- [TASK TO CARRY OUT]: I need the lines below from the one with "Reports Insights is" down to the one with "<strong>Our other reports</strong>" reproduced exactly, both ends included, and nothing else.

- [DATA IN THIS EXERCISE]:

-=-=-

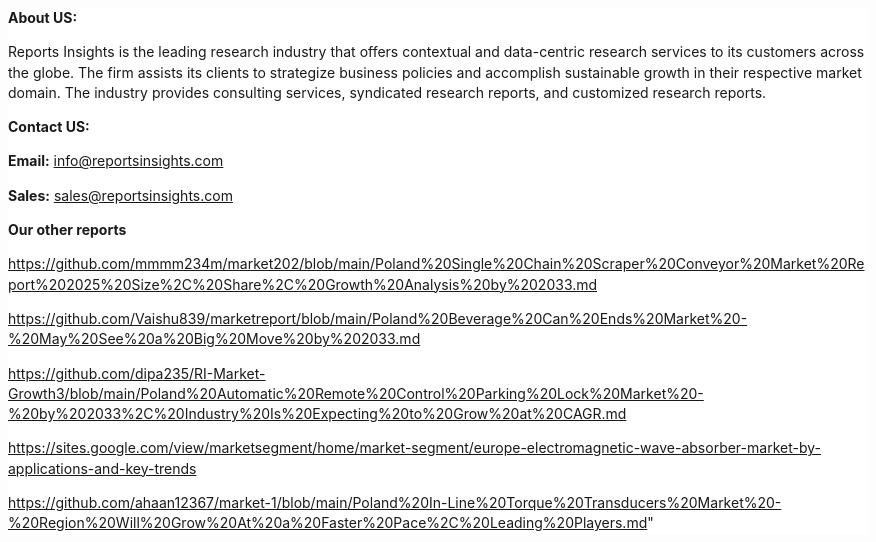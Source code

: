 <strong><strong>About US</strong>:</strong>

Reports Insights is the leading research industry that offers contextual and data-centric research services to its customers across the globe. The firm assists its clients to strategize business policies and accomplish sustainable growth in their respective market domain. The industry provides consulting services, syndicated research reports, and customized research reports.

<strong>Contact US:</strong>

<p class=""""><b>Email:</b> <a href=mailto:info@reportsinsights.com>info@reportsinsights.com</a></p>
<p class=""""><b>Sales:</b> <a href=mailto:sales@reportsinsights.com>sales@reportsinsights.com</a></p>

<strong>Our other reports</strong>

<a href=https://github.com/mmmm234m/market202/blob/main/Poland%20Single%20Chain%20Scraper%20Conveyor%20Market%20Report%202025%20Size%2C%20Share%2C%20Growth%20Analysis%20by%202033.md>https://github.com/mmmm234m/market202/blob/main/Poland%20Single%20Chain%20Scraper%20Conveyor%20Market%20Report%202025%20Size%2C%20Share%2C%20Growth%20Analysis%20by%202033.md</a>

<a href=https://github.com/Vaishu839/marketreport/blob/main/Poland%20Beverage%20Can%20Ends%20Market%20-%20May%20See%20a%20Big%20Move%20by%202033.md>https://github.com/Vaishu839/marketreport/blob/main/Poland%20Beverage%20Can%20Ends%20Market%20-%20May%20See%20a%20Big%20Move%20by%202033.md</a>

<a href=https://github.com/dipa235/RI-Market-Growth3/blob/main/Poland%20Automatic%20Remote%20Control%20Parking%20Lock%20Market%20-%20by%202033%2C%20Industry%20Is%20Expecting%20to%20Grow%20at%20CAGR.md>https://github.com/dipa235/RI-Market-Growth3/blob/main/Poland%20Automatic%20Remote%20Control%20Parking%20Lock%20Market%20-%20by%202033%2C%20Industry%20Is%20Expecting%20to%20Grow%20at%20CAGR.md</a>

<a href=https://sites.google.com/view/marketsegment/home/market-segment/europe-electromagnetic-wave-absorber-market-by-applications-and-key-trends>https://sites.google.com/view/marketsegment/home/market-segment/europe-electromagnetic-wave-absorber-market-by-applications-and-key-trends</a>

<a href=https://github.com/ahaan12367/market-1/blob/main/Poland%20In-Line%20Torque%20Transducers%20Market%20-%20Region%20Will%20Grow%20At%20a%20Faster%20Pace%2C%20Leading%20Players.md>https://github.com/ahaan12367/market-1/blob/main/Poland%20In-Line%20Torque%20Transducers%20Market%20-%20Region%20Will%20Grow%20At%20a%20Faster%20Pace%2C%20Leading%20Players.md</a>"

-=-=-

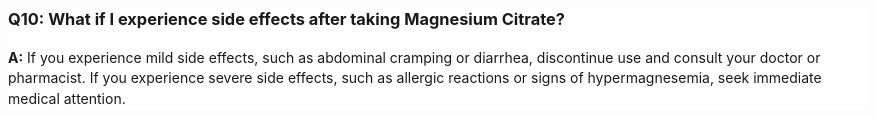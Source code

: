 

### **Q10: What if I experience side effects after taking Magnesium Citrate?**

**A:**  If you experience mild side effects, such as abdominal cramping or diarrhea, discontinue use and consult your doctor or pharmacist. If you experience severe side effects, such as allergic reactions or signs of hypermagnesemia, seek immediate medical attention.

-=-=-

- [ANSWER TO THIS EXERCISE]:
Reports Insights is the leading research industry that offers contextual and data-centric research services to its customers across the globe. The firm assists its clients to strategize business policies and accomplish sustainable growth in their respective market domain. The industry provides consulting services, syndicated research reports, and customized research reports.

<strong>Contact US:</strong>

<p class=""""><b>Email:</b> <a href=mailto:info@reportsinsights.com>info@reportsinsights.com</a></p>
<p class=""""><b>Sales:</b> <a href=mailto:sales@reportsinsights.com>sales@reportsinsights.com</a></p>

<strong>Our other reports</strong>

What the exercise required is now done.